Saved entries
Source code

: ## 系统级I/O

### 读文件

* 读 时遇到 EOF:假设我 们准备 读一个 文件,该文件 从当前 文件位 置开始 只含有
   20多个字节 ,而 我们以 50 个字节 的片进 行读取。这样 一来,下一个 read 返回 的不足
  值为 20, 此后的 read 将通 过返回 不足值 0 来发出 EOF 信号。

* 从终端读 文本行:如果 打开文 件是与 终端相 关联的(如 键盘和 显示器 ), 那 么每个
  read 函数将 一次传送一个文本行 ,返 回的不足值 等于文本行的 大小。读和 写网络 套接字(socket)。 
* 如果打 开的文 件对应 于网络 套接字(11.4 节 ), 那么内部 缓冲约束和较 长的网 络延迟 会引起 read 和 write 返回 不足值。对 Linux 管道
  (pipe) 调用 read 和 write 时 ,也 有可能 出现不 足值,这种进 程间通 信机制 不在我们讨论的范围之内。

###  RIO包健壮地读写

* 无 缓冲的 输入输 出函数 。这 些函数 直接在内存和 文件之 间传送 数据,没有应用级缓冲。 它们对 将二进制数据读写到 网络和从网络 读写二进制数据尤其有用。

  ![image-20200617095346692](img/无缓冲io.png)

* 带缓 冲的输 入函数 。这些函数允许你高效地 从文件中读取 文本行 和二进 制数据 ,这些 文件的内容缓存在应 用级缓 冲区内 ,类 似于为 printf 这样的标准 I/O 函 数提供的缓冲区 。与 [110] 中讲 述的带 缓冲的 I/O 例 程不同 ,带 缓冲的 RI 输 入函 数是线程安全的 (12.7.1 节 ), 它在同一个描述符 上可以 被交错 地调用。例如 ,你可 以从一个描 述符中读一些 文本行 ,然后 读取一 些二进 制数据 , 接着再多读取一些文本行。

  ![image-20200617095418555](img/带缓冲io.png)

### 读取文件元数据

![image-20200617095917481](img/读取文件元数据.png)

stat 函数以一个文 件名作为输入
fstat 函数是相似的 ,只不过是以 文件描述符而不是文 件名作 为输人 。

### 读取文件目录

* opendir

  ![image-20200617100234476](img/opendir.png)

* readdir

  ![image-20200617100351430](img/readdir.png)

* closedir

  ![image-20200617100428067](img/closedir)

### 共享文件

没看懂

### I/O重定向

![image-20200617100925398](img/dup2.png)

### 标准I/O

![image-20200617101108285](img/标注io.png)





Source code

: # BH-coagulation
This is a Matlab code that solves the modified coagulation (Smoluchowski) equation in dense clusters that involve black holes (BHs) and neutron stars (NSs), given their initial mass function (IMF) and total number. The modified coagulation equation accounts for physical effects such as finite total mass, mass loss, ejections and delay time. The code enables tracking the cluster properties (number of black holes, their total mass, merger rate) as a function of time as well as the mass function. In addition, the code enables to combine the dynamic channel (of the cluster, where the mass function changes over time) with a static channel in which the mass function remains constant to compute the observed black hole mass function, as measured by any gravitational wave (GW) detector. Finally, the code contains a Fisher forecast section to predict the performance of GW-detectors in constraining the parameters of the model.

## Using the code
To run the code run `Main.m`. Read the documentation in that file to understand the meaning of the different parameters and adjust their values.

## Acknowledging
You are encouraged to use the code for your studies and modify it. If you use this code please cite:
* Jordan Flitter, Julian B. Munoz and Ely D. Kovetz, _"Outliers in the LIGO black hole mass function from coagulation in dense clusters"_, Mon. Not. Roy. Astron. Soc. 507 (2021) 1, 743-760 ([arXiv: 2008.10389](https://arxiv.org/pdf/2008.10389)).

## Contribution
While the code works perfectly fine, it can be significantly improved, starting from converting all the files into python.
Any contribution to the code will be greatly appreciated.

:: THE PROBLEM ::
May I have the entries returned exactly, with every line in place?

:: ANSWER FOR THIS EXERCISE ::
Source code

: ## 系统级I/O

### 读文件

* 读 时遇到 EOF:假设我 们准备 读一个 文件,该文件 从当前 文件位 置开始 只含有
   20多个字节 ,而 我们以 50 个字节 的片进 行读取。这样 一来,下一个 read 返回 的不足
  值为 20, 此后的 read 将通 过返回 不足值 0 来发出 EOF 信号。

* 从终端读 文本行:如果 打开文 件是与 终端相 关联的(如 键盘和 显示器 ), 那 么每个
  read 函数将 一次传送一个文本行 ,返 回的不足值 等于文本行的 大小。读和 写网络 套接字(socket)。 
* 如果打 开的文 件对应 于网络 套接字(11.4 节 ), 那么内部 缓冲约束和较 长的网 络延迟 会引起 read 和 write 返回 不足值。对 Linux 管道
  (pipe) 调用 read 和 write 时 ,也 有可能 出现不 足值,这种进 程间通 信机制 不在我们讨论的范围之内。

###  RIO包健壮地读写

* 无 缓冲的 输入输 出函数 。这 些函数 直接在内存和 文件之 间传送 数据,没有应用级缓冲。 它们对 将二进制数据读写到 网络和从网络 读写二进制数据尤其有用。

  ![image-20200617095346692](img/无缓冲io.png)

* 带缓 冲的输 入函数 。这些函数允许你高效地 从文件中读取 文本行 和二进 制数据 ,这些 文件的内容缓存在应 用级缓 冲区内 ,类 似于为 printf 这样的标准 I/O 函 数提供的缓冲区 。与 [110] 中讲 述的带 缓冲的 I/O 例 程不同 ,带 缓冲的 RI 输 入函 数是线程安全的 (12.7.1 节 ), 它在同一个描述符 上可以 被交错 地调用。例如 ,你可 以从一个描 述符中读一些 文本行 ,然后 读取一 些二进 制数据 , 接着再多读取一些文本行。

  ![image-20200617095418555](img/带缓冲io.png)

### 读取文件元数据

![image-20200617095917481](img/读取文件元数据.png)

stat 函数以一个文 件名作为输入
fstat 函数是相似的 ,只不过是以 文件描述符而不是文 件名作 为输人 。

### 读取文件目录

* opendir

  ![image-20200617100234476](img/opendir.png)

* readdir

  ![image-20200617100351430](img/readdir.png)

* closedir

  ![image-20200617100428067](img/closedir)

### 共享文件

没看懂

### I/O重定向

![image-20200617100925398](img/dup2.png)

### 标准I/O

![image-20200617101108285](img/标注io.png)





Source code

: # BH-coagulation
This is a Matlab code that solves the modified coagulation (Smoluchowski) equation in dense clusters that involve black holes (BHs) and neutron stars (NSs), given their initial mass function (IMF) and total number. The modified coagulation equation accounts for physical effects such as finite total mass, mass loss, ejections and delay time. The code enables tracking the cluster properties (number of black holes, their total mass, merger rate) as a function of time as well as the mass function. In addition, the code enables to combine the dynamic channel (of the cluster, where the mass function changes over time) with a static channel in which the mass function remains constant to compute the observed black hole mass function, as measured by any gravitational wave (GW) detector. Finally, the code contains a Fisher forecast section to predict the performance of GW-detectors in constraining the parameters of the model.

## Using the code
To run the code run `Main.m`. Read the documentation in that file to understand the meaning of the different parameters and adjust their values.

## Acknowledging
You are encouraged to use the code for your studies and modify it. If you use this code please cite:
* Jordan Flitter, Julian B. Munoz and Ely D. Kovetz, _"Outliers in the LIGO black hole mass function from coagulation in dense clusters"_, Mon. Not. Roy. Astron. Soc. 507 (2021) 1, 743-760 ([arXiv: 2008.10389](https://arxiv.org/pdf/2008.10389)).

## Contribution
While the code works perfectly fine, it can be significantly improved, starting from converting all the files into python.
Any contribution to the code will be greatly appreciated.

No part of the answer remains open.